Встречать их вышел сам Анджей Зульский. Он стоял под проливным дождем без шапки, в одном только кафтане — располневший, рано состарившийся и безмятежно счастливый.
— Матерь Божья, неужели это вы, полковник Голембский?! Но ведь это, в самом деле, вы! Ваш полк, ваши храбрые солдаты. А мы-то думали, что сюда прорвались повстанцы. У меня осталось всего двадцать надворных казаков охраны. Было сорок шесть, но остальные ушли к Горданюку. Что мне оставалось делать? Понятно, что весь дом мы забаррикадировали, вооружили всех слуг. Но сколько мы смогли бы продержаться?

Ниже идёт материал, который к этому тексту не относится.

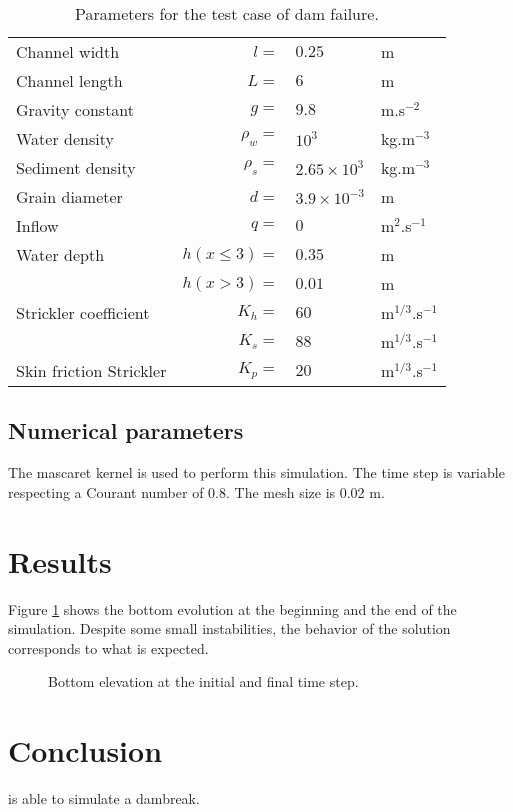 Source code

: \begin{table}[h]
\begin{center}
\begin{tabular}{l r l l}
  \hline
  Channel width             & $l=$               &$0.25$              &m \\
  Channel length            & $L=$               &$6$                 &m \\
  \hline
  Gravity constant  & $g=$             &$9.8$               &m.s$^{-2}$ \\
  Water density             & $\rho_w=$          &$10^3$              &kg.m$^{-3}$ \\
  Sediment density          & $\rho_s=$          &$2.65\times10^3$    &kg.m$^{-3}$ \\
  Grain diameter            & $d=$               &$3.9\times10^{-3}$  &m \\
  \hline
  \hline
  Inflow            &$q=$                &$0$                 & m$^2$.s$^{-1}$ \\
  Water depth                &$h(x \leqslant 3)=$ &$0.35$              & m  \\
                               &$h(x>3)=$           &$0.01$              & m  \\
  \hline
  \hline
  Strickler coefficient & $K_h=$  & $60$  & m$^{1/3}$.s$^{-1}$ \\
                           & $K_s=$  & $88$  & m$^{1/3}$.s$^{-1}$ \\
  Skin friction Strickler      & $K_p=$  & $20$  & m$^{1/3}$.s$^{-1}$ \\
  \hline
\end{tabular}
\caption{\label{paramDambreak} Parameters for the test case of dam failure.}
\end{center}
\end{table}

\subsection{Numerical parameters}

The mascaret kernel is used to perform this simulation. The time step 
is variable respecting a Courant number of 0.8. The mesh size is 0.02 
m.

\section{Results}

Figure \ref{fig:dambreak:results} shows the bottom evolution at the
beginning and the end of the simulation. Despite some small
instabilities, the behavior of the solution corresponds to what 
is expected.

\begin{figure}[h]
 \centering
 \caption{Bottom elevation at the initial and final time step.}
 \label{fig:dambreak:results}
\end{figure}

\section{Conclusion}

\courlis is able to simulate a dambreak.



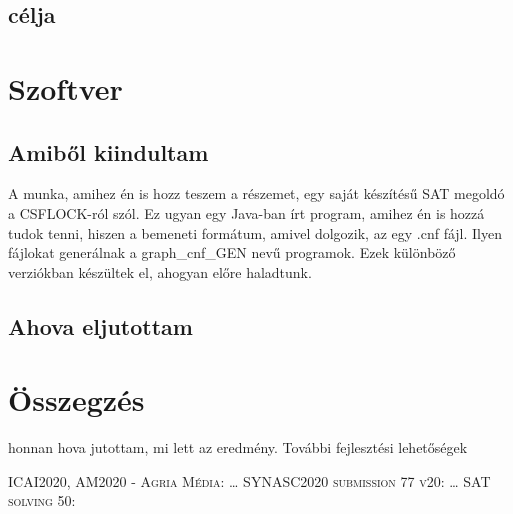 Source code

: \documentclass[
]{thesis-ekf}
\newtheorem{tetel}{Tétel}[chapter]
\theoremstyle{definition}
\theoremstyle{remark}
\begin{document}
	\section{célja}
	
	\chapter{Szoftver}
	\section{Amiből kiindultam}
	A munka, amihez én is hozz teszem a részemet, egy saját készítésű SAT megoldó a CSFLOCK-ról szól. Ez ugyan egy Java-ban írt program, amihez én is hozzá tudok tenni, hiszen a bemeneti formátum, amivel dolgozik, az egy .cnf fájl. Ilyen fájlokat generálnak a graph\_cnf\_GEN nevű programok. Ezek különböző verziókban készültek el, ahogyan előre haladtunk.
	
	\section{Ahova eljutottam}
	
%	

	
	\chapter*{Összegzés}
	honnan hova jutottam, mi lett az eredmény. További fejlesztési lehetőségek
	

	
	\begin{thebibliography}{2}
		\textsc{ICAI2020, AM2020 - Agria Média}: \dots
		\textsc{SYNASC2020 submission 77 v20}: \dots
		\textsc{SAT solving 50}:
	\end{thebibliography}
	
	
\end{document}
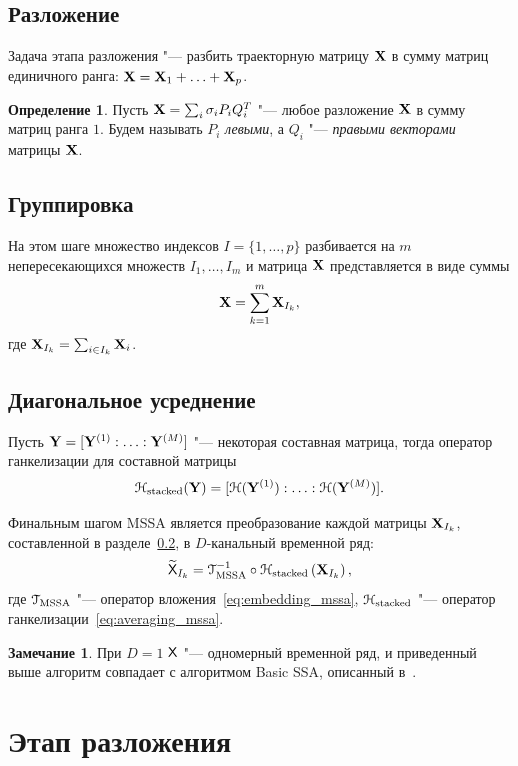 \documentclass[specialist,
substylefile = spbu_report.rtx,
subf,href,colorlinks=true, 12pt]{disser}
\theoremstyle{definition}
\newtheorem{definition}{Определение}
\newtheorem{remark}{Замечание}
\begin{document}
\subsection{Разложение}
Задача этапа разложения "--- разбить траекторную матрицу $\mathbf{X}$ в сумму матриц единичного ранга: $\mathbf{X}=\mathbf{X}_1+\ldots+\mathbf{X}_p$.
\begin{definition}
	Пусть $\mathbf{X}=\sum_i \sigma_i P_i Q_i^T$ "--- любое разложение $\mathbf{X}$ в сумму матриц ранга $1$. Будем называть $P_i$ \emph{левыми}, а $Q_i$ "--- \emph{правыми векторами} матрицы $\mathbf{X}$.
\end{definition}

\subsection{Группировка}\label{sect:grouping}
На этом шаге множество индексов $I=\{1,\ldots,p\}$ разбивается на $m$ непересекающихся множеств $I_1,\ldots,I_m$ и матрица $\mathbf{X}$ представляется в виде суммы
\[
	\mathbf{X} = \sum_{k=1}^m \mathbf{X}_{I_k},
\]
где $\mathbf{X}_{I_k}=\sum_{i\in I_k}\mathbf{X}_i$.

\subsection{Диагональное усреднение}\label{sect:averaging}
Пусть $\mathbf{Y}=[\mathbf{Y}^{(1)}:\ldots:\mathbf{Y}^{(M)}]$ "--- некоторая составная матрица, тогда оператор ганкелизации для составной матрицы
\begin{equation}\label{eq:averaging_mssa}
\EuScript{H}_{\text{stacked}}(\mathbf{Y})=[\EuScript{H}(\mathbf{Y}^{(1)}):\ldots:\EuScript{H}(\mathbf{Y}^{(M)})].
\end{equation}

Финальным шагом MSSA является преобразование каждой матрицы $\mathbf{X}_{I_k}$, составленной в разделе~\ref{sect:grouping}, в $D$-канальный временной ряд:
\begin{equation}
	\widetilde{\mathsf{X}}_{I_k}=\EuScript{T}_{\text{MSSA}}^{-1}\circ\EuScript{H}_{\text{stacked}}\left(\mathbf{X}_{I_k}\right),
\end{equation}
где $\EuScript{T}_{\text{MSSA}}$ "--- оператор вложения~\eqref{eq:embedding_mssa}, $\EuScript{H}_{\text{stacked}}$ "--- оператор ганкелизации~\eqref{eq:averaging_mssa}.
\begin{remark}
При $D=1$ $\mathsf{X}$ "--- одномерный временной ряд, и приведенный выше алгоритм совпадает с алгоритмом Basic SSA, описанный в~\cite{ssa_an}.
\end{remark}

\section{Этап разложения}\label{sect:decomposition}
\end{document}
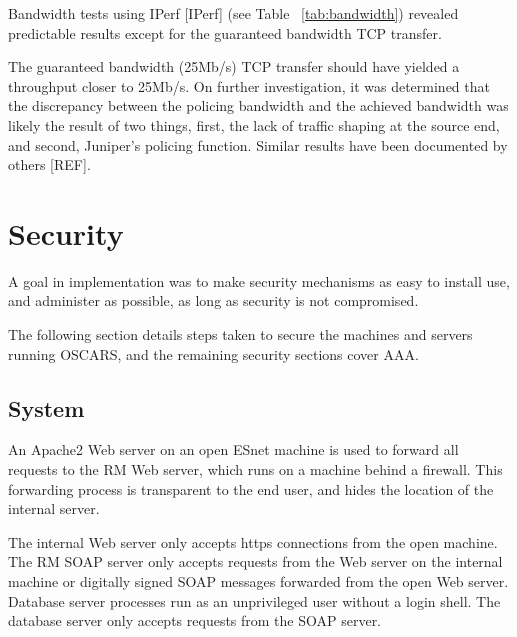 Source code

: \documentclass[conference]{IEEEtran}
\begin{document}
Bandwidth tests using IPerf [IPerf] (see Table ~\ref{tab:bandwidth}) revealed
predictable results except for the guaranteed bandwidth TCP transfer.

The guaranteed bandwidth (25Mb/s) TCP transfer should have yielded a 
throughput closer to 25Mb/s.  On further investigation, it was determined 
that the 
discrepancy between the policing bandwidth and the achieved bandwidth was 
likely the result of two things, first, the lack of traffic shaping at the 
source end, and second, Juniper's policing function.  Similar results have 
been documented by others [REF].


\section{Security}
A goal in implementation was to make security mechanisms as easy to install
use, and administer as possible, as long as security is not compromised.

The following section details steps taken to secure the machines and 
servers running OSCARS, and the remaining security sections cover AAA.

\subsection{System}

An Apache2 Web server on an open ESnet machine is used to forward all 
requests to the RM Web server, which runs on a machine behind a firewall. 
This forwarding process is transparent to the end user, and hides the location 
of the internal server.

The internal Web server only accepts https connections from the open machine.
The RM SOAP server only accepts requests from the Web server on the internal 
machine
or digitally signed SOAP messages forwarded from the open Web server.
Database server processes run as an unprivileged user without a login 
shell.  The database server only accepts requests from the SOAP server.
\end{document}

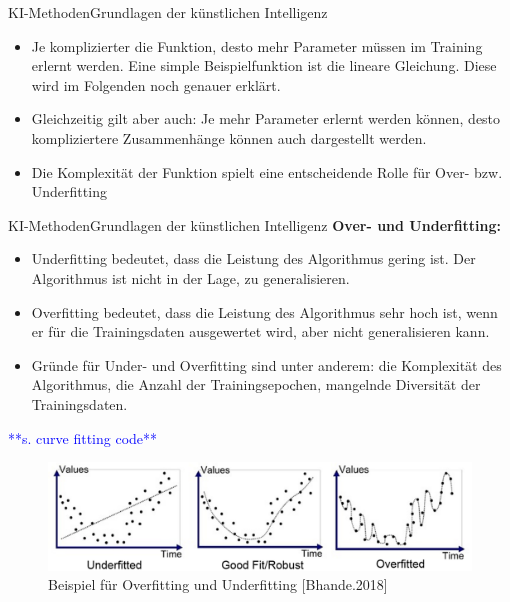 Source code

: \documentclass[169, handout	]{THIbeamer} %
\begin{document}
	\begin{frame}{KI-Methoden}{Grundlagen der künstlichen Intelligenz}
	\small		
	\begin{itemize}
		\item Je komplizierter die Funktion, desto mehr Parameter müssen im Training erlernt werden. Eine simple Beispielfunktion ist die lineare Gleichung. Diese wird im Folgenden noch genauer erklärt.
		\item Gleichzeitig gilt aber auch: Je mehr Parameter erlernt werden können, desto kompliziertere Zusammenhänge können auch dargestellt werden. 
		\item Die Komplexität der Funktion spielt eine entscheidende Rolle für Over- bzw. Underfitting
	\end{itemize}
\end{frame}



	\begin{frame}{KI-Methoden}{Grundlagen der künstlichen Intelligenz}
	\footnotesize		
	\textbf{Over- und Underfitting:}	
	\begin{itemize}
		\item Underfitting bedeutet, dass die Leistung des Algorithmus gering ist. Der Algorithmus ist nicht in der Lage, zu generalisieren.		
		\item Overfitting bedeutet, dass die Leistung des Algorithmus sehr hoch ist, wenn er für die Trainingsdaten ausgewertet wird, aber nicht generalisieren kann.
		\item Gründe für Under- und Overfitting sind unter anderem: die Komplexität des Algorithmus, die Anzahl der Trainingsepochen, mangelnde Diversität der Trainingsdaten.
	\end{itemize}
\textcolor{blue}{**s. curve fitting code**}
	\begin{figure}
		\includegraphics[scale=0.25]{required/Over and Underfitting.png}
		\caption{\scriptsize Beispiel für Overfitting und Underfitting [Bhande.2018]}
		\label{Over and Underfitting}
	\end{figure}
\end{frame}
\end{document}
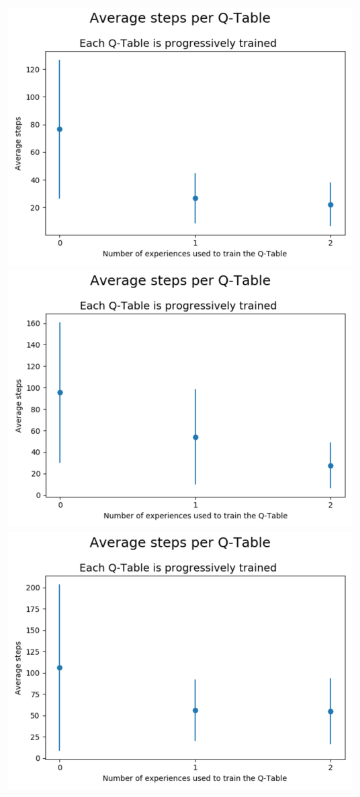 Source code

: \documentclass[journal]{IEEEtran}
\begin{document}
\begin{figure}[h!]
\begin{subfigure}{0.5\textwidth}
\includegraphics[scale=0.2]{Images/Average_steps/alex.png}
\includegraphics[scale=0.2]{Images/Average_steps/gonza.png}
\includegraphics[scale=0.2]{Images/Average_steps/jose.png}

\end{subfigure}
\end{figure}
\end{document}
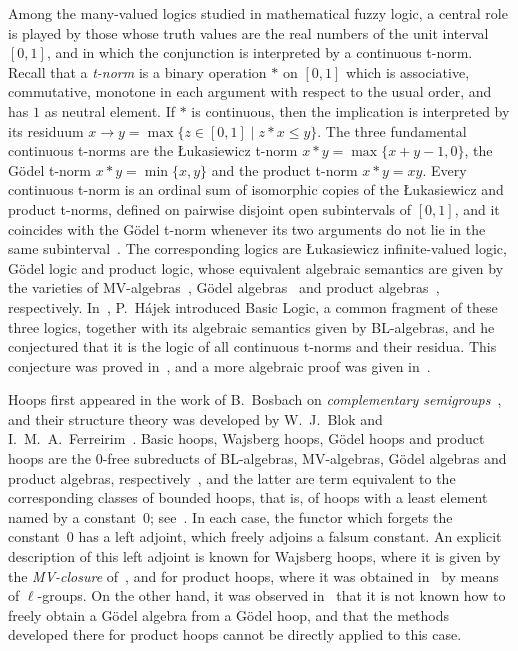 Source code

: \documentclass[reqno,a4paper]{amsart}
\theoremstyle{plain}
\theoremstyle{definition}
\theoremstyle{remark}
\numberwithin{equation}{section}
\begin{document}
Among the many-valued logics studied in mathematical fuzzy logic, a central role is played by those whose truth values are the real numbers of the unit interval $[0,1]$, and in which the conjunction is interpreted by a continuous t-norm. Recall that a \emph{t-norm} is a binary operation $\ast$ on $[0,1]$ which is associative, commutative, monotone in each argument with respect to the usual order, and has $1$ as neutral element. If $\ast$ is continuous, then the implication is interpreted by its residuum $x\to y=\max\{z\in[0,1]\mid z\ast x\leq y\}$. The three fundamental continuous t-norms are the \L{}ukasiewicz t-norm $x\ast y=\max\{x+y-1,0\}$, the G\"odel t-norm $x\ast y=\min\{x,y\}$ and the product t-norm $x\ast y=xy$. Every continuous t-norm is an ordinal sum of isomorphic copies of the \L{}ukasiewicz and product t-norms, defined on pairwise disjoint open subintervals of $[0,1]$, and it coincides with the G\"odel t-norm whenever its two arguments do not lie in the same subinterval~\cite{Hajek}. The corresponding logics are \L{}ukasiewicz infinite-valued logic, G\"odel logic and product logic, whose equivalent algebraic semantics are given by the varieties of MV-algebras~\cite{Chang}, G\"odel algebras~\cite{Hajek} and product algebras~\cite{HGE}, respectively. In~\cite{Hajek}, P.~H\'ajek introduced Basic Logic, a common fragment of these three logics, together with its algebraic semantics given by BL-algebras, and he conjectured that it is the logic of all continuous t-norms and their residua. This conjecture was proved in~\cite{CEGT}, and a more algebraic proof was given in~\cite{AFM}.

Hoops first appeared in the work of B.~Bosbach on \emph{complementary semigroups}~\cite{Bosbach}, and their structure theory was developed by W.~J.~Blok and I.~M.~A.~Ferreirim~\cite{BlokFerreirim}. Basic hoops, Wajsberg hoops, G\"odel hoops and product hoops are the $0$-free subreducts of BL-algebras, MV-algebras, G\"odel algebras and product algebras, respectively~\cite{AFM,GMU}, and the latter are term equivalent to the corresponding classes of bounded hoops, that is, of hoops with a least element named by a constant~$0$; see~\cite{AFM,Hajek}. In each case, the functor which forgets the constant~$0$ has a left adjoint, which freely adjoins a falsum constant. An explicit description of this left adjoint is known for Wajsberg hoops, where it is given by the \emph{MV-closure} of~\cite{ACD}, and for product hoops, where it was obtained in~\cite{GMU} by means of $\ell$-groups. On the other hand, it was observed in~\cite[Section~6]{GMU} that it is not known how to freely obtain a G\"odel algebra from a G\"odel hoop, and that the methods developed there for product hoops cannot be directly applied to this case.
\end{document}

— Теперь продержимся, — заверил его полковник. — Мне бы хотелось, чтобы эти голодранцы действительно прорвались сюда. Никогда еще я не был столь лютым на них, никогда не стремился истребить всех до единого. Не зря же я поклялся, что, рано или поздно, пораспинаю их, живых или мертвых, на столбах; причем так, чтобы от вашего поместья и до самого Каменца. Так и напишите, господин историограф: от усадьбы господина Зульского и до самого Каменца. И да поставим свечи по усопшим.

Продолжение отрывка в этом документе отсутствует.